-- WHAT IS EXPECTED --
Should pictures appear among the records, leave them out, and copy exactly only the lines from the first through the one with "These scores could", inclusive.

[RECORD EXCERPTS Boundary: Start]

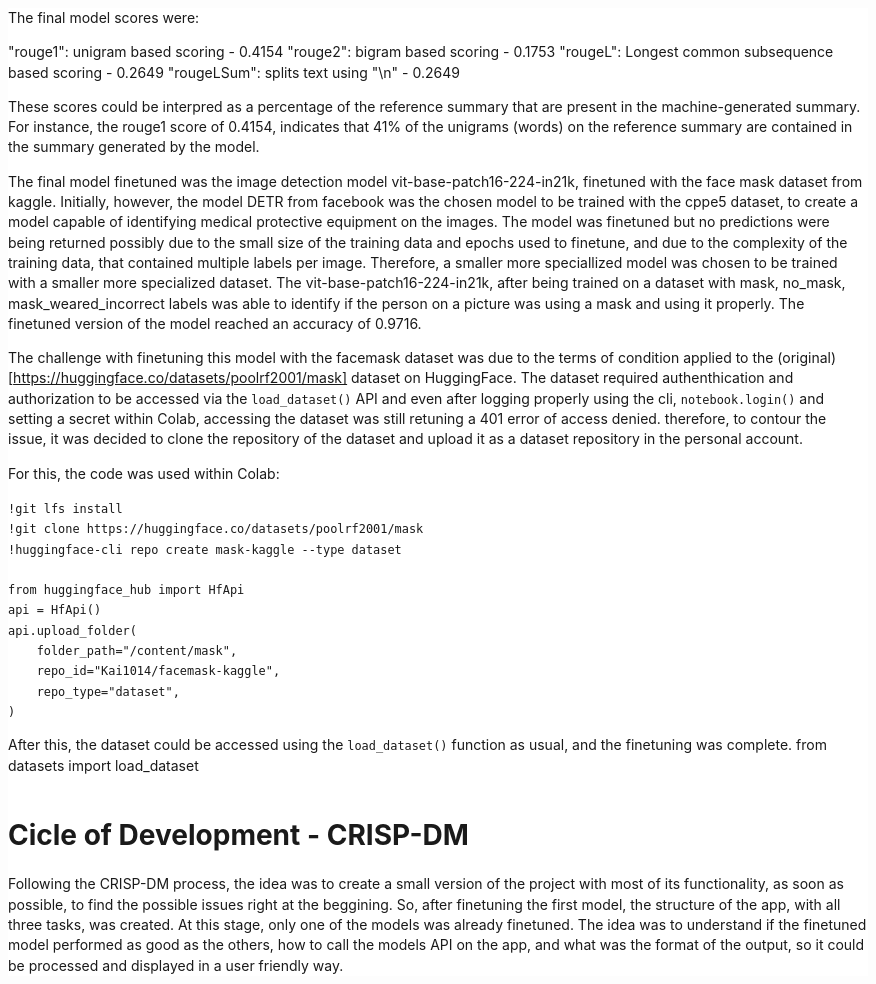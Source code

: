  The final model scores were:

"rouge1": unigram based scoring - 0.4154
"rouge2": bigram based scoring - 0.1753
"rougeL": Longest common subsequence based scoring - 0.2649
"rougeLSum": splits text using "\n" - 0.2649

These scores could be interpred as a percentage of the reference summary that are present in the machine-generated summary. For instance, the rouge1 score of 0.4154, indicates that 41% of the unigrams (words) on the reference summary are contained in the summary generated by the model.

The final model finetuned was the image detection model vit-base-patch16-224-in21k, finetuned with the face mask dataset from kaggle. Initially, however, the model DETR from facebook was the chosen model to be trained with the cppe5 dataset, to create a model capable of identifying medical protective equipment on the images. The model was finetuned but no predictions were being returned possibly due to the small size of the training data and epochs used to finetune, and due to the complexity of the training data, that contained multiple labels per image. Therefore, a smaller more speciallized model was chosen to be trained with a smaller more specialized dataset. The vit-base-patch16-224-in21k, after being trained on a dataset with mask, no_mask, mask_weared_incorrect labels was able to identify if the person on a picture was using a mask and using it properly. 
The finetuned version of the model reached an accuracy of 0.9716.

The challenge with finetuning this model with the facemask dataset was due to the terms of condition applied to the (original)[https://huggingface.co/datasets/poolrf2001/mask] dataset on HuggingFace. The dataset required authenthication and authorization to be accessed via the `load_dataset()` API and even after logging properly using the cli, `notebook.login()` and setting a secret within Colab, accessing the dataset was still retuning a 401 error of access denied. therefore, to contour the issue, it was decided to clone the repository of the dataset and upload it as a dataset repository in the personal account. 

For this, the code was used within Colab:

```
!git lfs install
!git clone https://huggingface.co/datasets/poolrf2001/mask
!huggingface-cli repo create mask-kaggle --type dataset

from huggingface_hub import HfApi
api = HfApi()
api.upload_folder(
    folder_path="/content/mask",
    repo_id="Kai1014/facemask-kaggle",
    repo_type="dataset",
)
```
After this, the dataset could be accessed using the `load_dataset()` function as usual, and the finetuning was complete. 
from datasets import load_dataset

# Cicle of Development - CRISP-DM

Following the CRISP-DM process, the idea was to create a small version of the project with most of its functionality, as soon as possible, to find the possible issues right at the beggining. So, after finetuning the first model, the structure of the app, with all three tasks, was created. At this stage, only one of the models was already finetuned. The idea was to understand if the finetuned model performed as good as the others, how to call the models API on the app, and what was the format of the output, so it could be processed and displayed in a user friendly way.
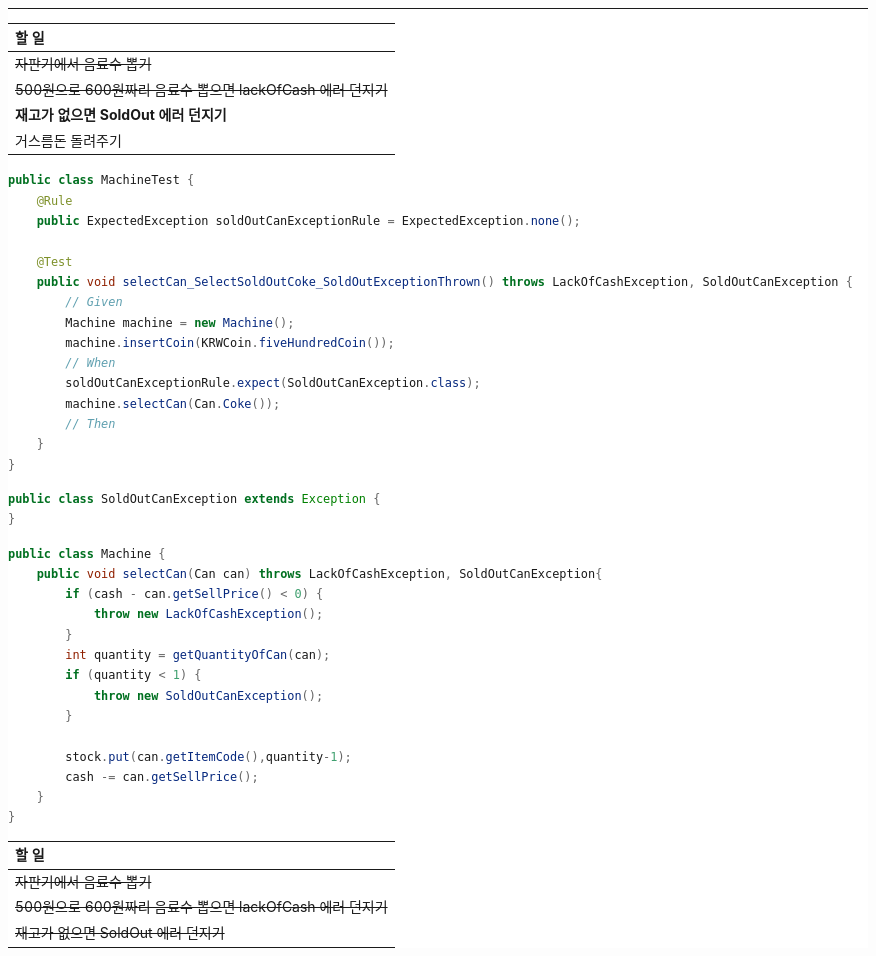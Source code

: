 ***

| 할 일 |
| :------------ |
| ~~자판기에서 음료수 뽑기~~ |
| ~~500원으로 600원짜리 음료수 뽑으면 lackOfCash 에러 던지기~~ |
| __재고가 없으면 SoldOut 에러 던지기__ |
| 거스름돈 돌려주기 |

```Java
public class MachineTest {
    @Rule
    public ExpectedException soldOutCanExceptionRule = ExpectedException.none();

    @Test
    public void selectCan_SelectSoldOutCoke_SoldOutExceptionThrown() throws LackOfCashException, SoldOutCanException {
        // Given
        Machine machine = new Machine();
        machine.insertCoin(KRWCoin.fiveHundredCoin());
        // When
        soldOutCanExceptionRule.expect(SoldOutCanException.class);
        machine.selectCan(Can.Coke());
        // Then
    }
}
```
```Java
public class SoldOutCanException extends Exception {
}
```
```Java
public class Machine {
    public void selectCan(Can can) throws LackOfCashException, SoldOutCanException{
        if (cash - can.getSellPrice() < 0) {
            throw new LackOfCashException();
        }
        int quantity = getQuantityOfCan(can);
        if (quantity < 1) {
            throw new SoldOutCanException();
        }

        stock.put(can.getItemCode(),quantity-1);
        cash -= can.getSellPrice();
    }
}
```

| 할 일 |
| :------------ |
| ~~자판기에서 음료수 뽑기~~ |
| ~~500원으로 600원짜리 음료수 뽑으면 lackOfCash 에러 던지기~~ |
| ~~재고가 없으면 SoldOut 에러 던지기~~ |
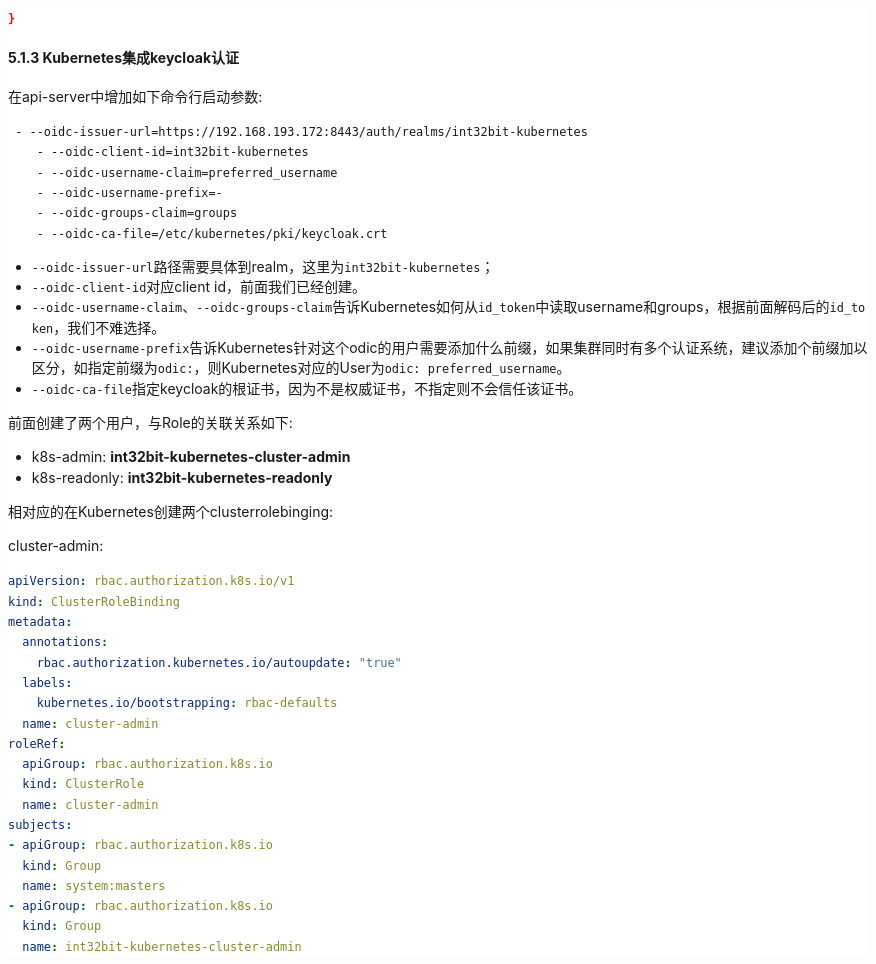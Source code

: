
 ```json
}
```

#### 5.1.3 Kubernetes集成keycloak认证

在api-server中增加如下命令行启动参数:

```
 - --oidc-issuer-url=https://192.168.193.172:8443/auth/realms/int32bit-kubernetes
    - --oidc-client-id=int32bit-kubernetes
    - --oidc-username-claim=preferred_username
    - --oidc-username-prefix=-
    - --oidc-groups-claim=groups
    - --oidc-ca-file=/etc/kubernetes/pki/keycloak.crt
```

* `--oidc-issuer-url`路径需要具体到realm，这里为`int32bit-kubernetes`；
* `--oidc-client-id`对应client id，前面我们已经创建。
* `--oidc-username-claim`、`--oidc-groups-claim`告诉Kubernetes如何从`id_token`中读取username和groups，根据前面解码后的`id_token`，我们不难选择。
* `--oidc-username-prefix`告诉Kubernetes针对这个odic的用户需要添加什么前缀，如果集群同时有多个认证系统，建议添加个前缀加以区分，如指定前缀为`odic:`，则Kubernetes对应的User为`odic: preferred_username`。
* `--oidc-ca-file`指定keycloak的根证书，因为不是权威证书，不指定则不会信任该证书。

前面创建了两个用户，与Role的关联关系如下:

* k8s-admin: **int32bit-kubernetes-cluster-admin**
* k8s-readonly: **int32bit-kubernetes-readonly**

相对应的在Kubernetes创建两个clusterrolebinging:

cluster-admin:

```yaml
apiVersion: rbac.authorization.k8s.io/v1
kind: ClusterRoleBinding
metadata:
  annotations:
    rbac.authorization.kubernetes.io/autoupdate: "true"
  labels:
    kubernetes.io/bootstrapping: rbac-defaults
  name: cluster-admin
roleRef:
  apiGroup: rbac.authorization.k8s.io
  kind: ClusterRole
  name: cluster-admin
subjects:
- apiGroup: rbac.authorization.k8s.io
  kind: Group
  name: system:masters
- apiGroup: rbac.authorization.k8s.io
  kind: Group
  name: int32bit-kubernetes-cluster-admin
```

[RECORD EXCERPTS Boundary: End]

-- WRITTEN ANSWER --
Source code

:  The final model scores were:

"rouge1": unigram based scoring - 0.4154
"rouge2": bigram based scoring - 0.1753
"rougeL": Longest common subsequence based scoring - 0.2649
"rougeLSum": splits text using "\n" - 0.2649

These scores could be interpred as a percentage of the reference summary that are present in the machine-generated summary. For instance, the rouge1 score of 0.4154, indicates that 41% of the unigrams (words) on the reference summary are contained in the summary generated by the model.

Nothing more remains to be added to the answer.